* Dataset records
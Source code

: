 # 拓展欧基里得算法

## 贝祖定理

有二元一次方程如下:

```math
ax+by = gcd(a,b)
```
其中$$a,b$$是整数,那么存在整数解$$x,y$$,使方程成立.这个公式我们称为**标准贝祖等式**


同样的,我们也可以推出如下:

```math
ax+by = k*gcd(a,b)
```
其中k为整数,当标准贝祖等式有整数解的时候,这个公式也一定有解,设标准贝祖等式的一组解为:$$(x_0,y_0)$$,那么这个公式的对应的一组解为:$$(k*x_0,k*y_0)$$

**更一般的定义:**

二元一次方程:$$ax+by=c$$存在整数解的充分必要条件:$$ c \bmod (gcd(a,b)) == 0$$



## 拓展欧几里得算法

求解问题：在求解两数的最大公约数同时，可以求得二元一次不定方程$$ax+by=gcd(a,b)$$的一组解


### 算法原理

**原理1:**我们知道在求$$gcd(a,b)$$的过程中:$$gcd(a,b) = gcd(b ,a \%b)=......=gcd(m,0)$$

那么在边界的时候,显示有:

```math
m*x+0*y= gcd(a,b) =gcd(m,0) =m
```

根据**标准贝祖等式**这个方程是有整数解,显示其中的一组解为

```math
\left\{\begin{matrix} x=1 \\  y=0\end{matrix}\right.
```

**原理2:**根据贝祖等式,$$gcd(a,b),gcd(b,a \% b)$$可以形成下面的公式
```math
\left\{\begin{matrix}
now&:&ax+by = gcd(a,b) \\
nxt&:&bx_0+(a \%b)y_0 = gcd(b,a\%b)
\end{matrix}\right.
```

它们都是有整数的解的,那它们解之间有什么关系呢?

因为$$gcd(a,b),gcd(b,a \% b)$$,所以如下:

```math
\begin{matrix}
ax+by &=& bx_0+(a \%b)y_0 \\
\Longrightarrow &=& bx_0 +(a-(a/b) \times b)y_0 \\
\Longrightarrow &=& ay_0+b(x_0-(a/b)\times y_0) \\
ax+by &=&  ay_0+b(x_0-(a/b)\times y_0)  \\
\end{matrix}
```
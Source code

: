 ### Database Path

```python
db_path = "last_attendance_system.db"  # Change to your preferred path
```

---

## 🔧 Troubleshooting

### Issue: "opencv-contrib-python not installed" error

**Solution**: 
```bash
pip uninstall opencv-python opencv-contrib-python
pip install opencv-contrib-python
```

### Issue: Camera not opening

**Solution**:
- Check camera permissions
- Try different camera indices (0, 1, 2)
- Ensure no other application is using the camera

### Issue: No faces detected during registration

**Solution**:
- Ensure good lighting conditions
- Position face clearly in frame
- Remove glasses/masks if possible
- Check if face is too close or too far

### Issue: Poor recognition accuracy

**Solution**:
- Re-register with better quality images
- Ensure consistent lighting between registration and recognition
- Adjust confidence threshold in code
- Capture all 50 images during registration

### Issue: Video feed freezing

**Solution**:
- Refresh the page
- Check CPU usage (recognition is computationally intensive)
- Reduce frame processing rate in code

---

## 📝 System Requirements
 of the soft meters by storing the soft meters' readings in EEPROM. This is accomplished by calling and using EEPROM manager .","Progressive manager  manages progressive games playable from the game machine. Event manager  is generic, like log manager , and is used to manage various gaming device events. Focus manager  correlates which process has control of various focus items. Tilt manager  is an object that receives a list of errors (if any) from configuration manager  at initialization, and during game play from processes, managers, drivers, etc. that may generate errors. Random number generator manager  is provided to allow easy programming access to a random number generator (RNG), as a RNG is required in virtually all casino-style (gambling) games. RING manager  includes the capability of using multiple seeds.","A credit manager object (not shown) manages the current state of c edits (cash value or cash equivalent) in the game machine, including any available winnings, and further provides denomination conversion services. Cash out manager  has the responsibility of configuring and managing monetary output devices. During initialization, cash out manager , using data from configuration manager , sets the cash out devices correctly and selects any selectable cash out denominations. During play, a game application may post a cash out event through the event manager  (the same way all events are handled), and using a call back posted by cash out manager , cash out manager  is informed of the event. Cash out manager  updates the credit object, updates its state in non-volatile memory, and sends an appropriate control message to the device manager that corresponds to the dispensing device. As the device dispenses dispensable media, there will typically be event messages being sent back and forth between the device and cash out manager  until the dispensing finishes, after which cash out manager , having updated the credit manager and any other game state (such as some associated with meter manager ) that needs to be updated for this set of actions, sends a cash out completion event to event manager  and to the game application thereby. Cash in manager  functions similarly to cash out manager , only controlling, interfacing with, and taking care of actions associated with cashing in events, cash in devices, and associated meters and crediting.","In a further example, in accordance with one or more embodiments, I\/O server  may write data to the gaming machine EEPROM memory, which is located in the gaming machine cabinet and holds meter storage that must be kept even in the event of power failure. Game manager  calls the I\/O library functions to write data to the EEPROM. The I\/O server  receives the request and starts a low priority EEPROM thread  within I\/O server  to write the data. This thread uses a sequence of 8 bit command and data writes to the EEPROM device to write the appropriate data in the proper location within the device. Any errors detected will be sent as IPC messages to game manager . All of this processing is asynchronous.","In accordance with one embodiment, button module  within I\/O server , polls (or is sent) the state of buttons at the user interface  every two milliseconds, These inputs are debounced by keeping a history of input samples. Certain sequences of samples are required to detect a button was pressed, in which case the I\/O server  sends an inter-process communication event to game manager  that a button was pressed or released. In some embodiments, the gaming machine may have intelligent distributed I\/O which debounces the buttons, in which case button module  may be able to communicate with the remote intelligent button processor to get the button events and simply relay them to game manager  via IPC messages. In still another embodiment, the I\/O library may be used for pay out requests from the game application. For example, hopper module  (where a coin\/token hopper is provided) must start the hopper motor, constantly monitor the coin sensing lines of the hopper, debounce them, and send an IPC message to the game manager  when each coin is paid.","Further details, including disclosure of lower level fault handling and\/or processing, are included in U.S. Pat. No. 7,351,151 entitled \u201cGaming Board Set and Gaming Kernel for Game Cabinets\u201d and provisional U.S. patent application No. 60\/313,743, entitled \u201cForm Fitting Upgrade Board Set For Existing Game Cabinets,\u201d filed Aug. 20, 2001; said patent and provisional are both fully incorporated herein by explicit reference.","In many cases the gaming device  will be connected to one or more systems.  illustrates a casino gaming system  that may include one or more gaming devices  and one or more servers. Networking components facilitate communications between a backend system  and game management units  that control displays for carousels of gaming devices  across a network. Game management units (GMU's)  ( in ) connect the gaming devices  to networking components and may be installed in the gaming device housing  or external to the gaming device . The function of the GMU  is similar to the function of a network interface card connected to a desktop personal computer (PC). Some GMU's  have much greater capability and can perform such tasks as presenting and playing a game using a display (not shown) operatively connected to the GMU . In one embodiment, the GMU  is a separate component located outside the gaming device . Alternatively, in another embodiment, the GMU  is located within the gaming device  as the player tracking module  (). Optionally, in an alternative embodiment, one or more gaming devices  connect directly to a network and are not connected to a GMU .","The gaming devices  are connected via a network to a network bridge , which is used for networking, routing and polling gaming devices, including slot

* Exercise description
Transcribe all the material, making sure each line matches the original.

* Reply
Source code

: # 拓展欧基里得算法

## 贝祖定理

有二元一次方程如下:

```math
ax+by = gcd(a,b)
```
其中$$a,b$$是整数,那么存在整数解$$x,y$$,使方程成立.这个公式我们称为**标准贝祖等式**


同样的,我们也可以推出如下:

```math
ax+by = k*gcd(a,b)
```
其中k为整数,当标准贝祖等式有整数解的时候,这个公式也一定有解,设标准贝祖等式的一组解为:$$(x_0,y_0)$$,那么这个公式的对应的一组解为:$$(k*x_0,k*y_0)$$

**更一般的定义:**

二元一次方程:$$ax+by=c$$存在整数解的充分必要条件:$$ c \bmod (gcd(a,b)) == 0$$



## 拓展欧几里得算法

求解问题：在求解两数的最大公约数同时，可以求得二元一次不定方程$$ax+by=gcd(a,b)$$的一组解


### 算法原理

**原理1:**我们知道在求$$gcd(a,b)$$的过程中:$$gcd(a,b) = gcd(b ,a \%b)=......=gcd(m,0)$$

那么在边界的时候,显示有:

```math
m*x+0*y= gcd(a,b) =gcd(m,0) =m
```

根据**标准贝祖等式**这个方程是有整数解,显示其中的一组解为

```math
\left\{\begin{matrix} x=1 \\  y=0\end{matrix}\right.
```

**原理2:**根据贝祖等式,$$gcd(a,b),gcd(b,a \% b)$$可以形成下面的公式
```math
\left\{\begin{matrix}
now&:&ax+by = gcd(a,b) \\
nxt&:&bx_0+(a \%b)y_0 = gcd(b,a\%b)
\end{matrix}\right.
```

它们都是有整数的解的,那它们解之间有什么关系呢?

因为$$gcd(a,b),gcd(b,a \% b)$$,所以如下:

```math
\begin{matrix}
ax+by &=& bx_0+(a \%b)y_0 \\
\Longrightarrow &=& bx_0 +(a-(a/b) \times b)y_0 \\
\Longrightarrow &=& ay_0+b(x_0-(a/b)\times y_0) \\
ax+by &=&  ay_0+b(x_0-(a/b)\times y_0)  \\
\end{matrix}
```
Source code

: ### Database Path

```python
db_path = "last_attendance_system.db"  # Change to your preferred path
```

---

## 🔧 Troubleshooting

### Issue: "opencv-contrib-python not installed" error

**Solution**: 
```bash
pip uninstall opencv-python opencv-contrib-python
pip install opencv-contrib-python
```

### Issue: Camera not opening

**Solution**:
- Check camera permissions
- Try different camera indices (0, 1, 2)
- Ensure no other application is using the camera

### Issue: No faces detected during registration

**Solution**:
- Ensure good lighting conditions
- Position face clearly in frame
- Remove glasses/masks if possible
- Check if face is too close or too far

### Issue: Poor recognition accuracy

**Solution**:
- Re-register with better quality images
- Ensure consistent lighting between registration and recognition
- Adjust confidence threshold in code
- Capture all 50 images during registration

### Issue: Video feed freezing

**Solution**:
- Refresh the page
- Check CPU usage (recognition is computationally intensive)
- Reduce frame processing rate in code

---

## 📝 System Requirements
 of the soft meters by storing the soft meters' readings in EEPROM. This is accomplished by calling and using EEPROM manager .","Progressive manager  manages progressive games playable from the game machine. Event manager  is generic, like log manager , and is used to manage various gaming device events. Focus manager  correlates which process has control of various focus items. Tilt manager  is an object that receives a list of errors (if any) from configuration manager  at initialization, and during game play from processes, managers, drivers, etc. that may generate errors. Random number generator manager  is provided to allow easy programming access to a random number generator (RNG), as a RNG is required in virtually all casino-style (gambling) games. RING manager  includes the capability of using multiple seeds.","A credit manager object (not shown) manages the current state of c edits (cash value or cash equivalent) in the game machine, including any available winnings, and further provides denomination conversion services. Cash out manager  has the responsibility of configuring and managing monetary output devices. During initialization, cash out manager , using data from configuration manager , sets the cash out devices correctly and selects any selectable cash out denominations. During play, a game application may post a cash out event through the event manager  (the same way all events are handled), and using a call back posted by cash out manager , cash out manager  is informed of the event. Cash out manager  updates the credit object, updates its state in non-volatile memory, and sends an appropriate control message to the device manager that corresponds to the dispensing device. As the device dispenses dispensable media, there will typically be event messages being sent back and forth between the device and cash out manager  until the dispensing finishes, after which cash out manager , having updated the credit manager and any other game state (such as some associated with meter manager ) that needs to be updated for this set of actions, sends a cash out completion event to event manager  and to the game application thereby. Cash in manager  functions similarly to cash out manager , only controlling, interfacing with, and taking care of actions associated with cashing in events, cash in devices, and associated meters and crediting.","In a further example, in accordance with one or more embodiments, I\/O server  may write data to the gaming machine EEPROM memory, which is located in the gaming machine cabinet and holds meter storage that must be kept even in the event of power failure. Game manager  calls the I\/O library functions to write data to the EEPROM. The I\/O server  receives the request and starts a low priority EEPROM thread  within I\/O server  to write the data. This thread uses a sequence of 8 bit command and data writes to the EEPROM device to write the appropriate data in the proper location within the device. Any errors detected will be sent as IPC messages to game manager . All of this processing is asynchronous.","In accordance with one embodiment, button module  within I\/O server , polls (or is sent) the state of buttons at the user interface  every two milliseconds, These inputs are debounced by keeping a history of input samples. Certain sequences of samples are required to detect a button was pressed, in which case the I\/O server  sends an inter-process communication event to game manager  that a button was pressed or released. In some embodiments, the gaming machine may have intelligent distributed I\/O which debounces the buttons, in which case button module  may be able to communicate with the remote intelligent button processor to get the button events and simply relay them to game manager  via IPC messages. In still another embodiment, the I\/O library may be used for pay out requests from the game application. For example, hopper module  (where a coin\/token hopper is provided) must start the hopper motor, constantly monitor the coin sensing lines of the hopper, debounce them, and send an IPC message to the game manager  when each coin is paid.","Further details, including disclosure of lower level fault handling and\/or processing, are included in U.S. Pat. No. 7,351,151 entitled \u201cGaming Board Set and Gaming Kernel for Game Cabinets\u201d and provisional U.S. patent application No. 60\/313,743, entitled \u201cForm Fitting Upgrade Board Set For Existing Game Cabinets,\u201d filed Aug. 20, 2001; said patent and provisional are both fully incorporated herein by explicit reference.","In many cases the gaming device  will be connected to one or more systems.  illustrates a casino gaming system  that may include one or more gaming devices  and one or more servers. Networking components facilitate communications between a backend system  and game management units  that control displays for carousels of gaming devices  across a network. Game management units (GMU's)  ( in ) connect the gaming devices  to networking components and may be installed in the gaming device housing  or external to the gaming device . The function of the GMU  is similar to the function of a network interface card connected to a desktop personal computer (PC). Some GMU's  have much greater capability and can perform such tasks as presenting and playing a game using a display (not shown) operatively connected to the GMU . In one embodiment, the GMU  is a separate component located outside the gaming device . Alternatively, in another embodiment, the GMU  is located within the gaming device  as the player tracking module  (). Optionally, in an alternative embodiment, one or more gaming devices  connect directly to a network and are not connected to a GMU .","The gaming devices  are connected via a network to a network bridge , which is used for networking, routing and polling gaming devices, including slot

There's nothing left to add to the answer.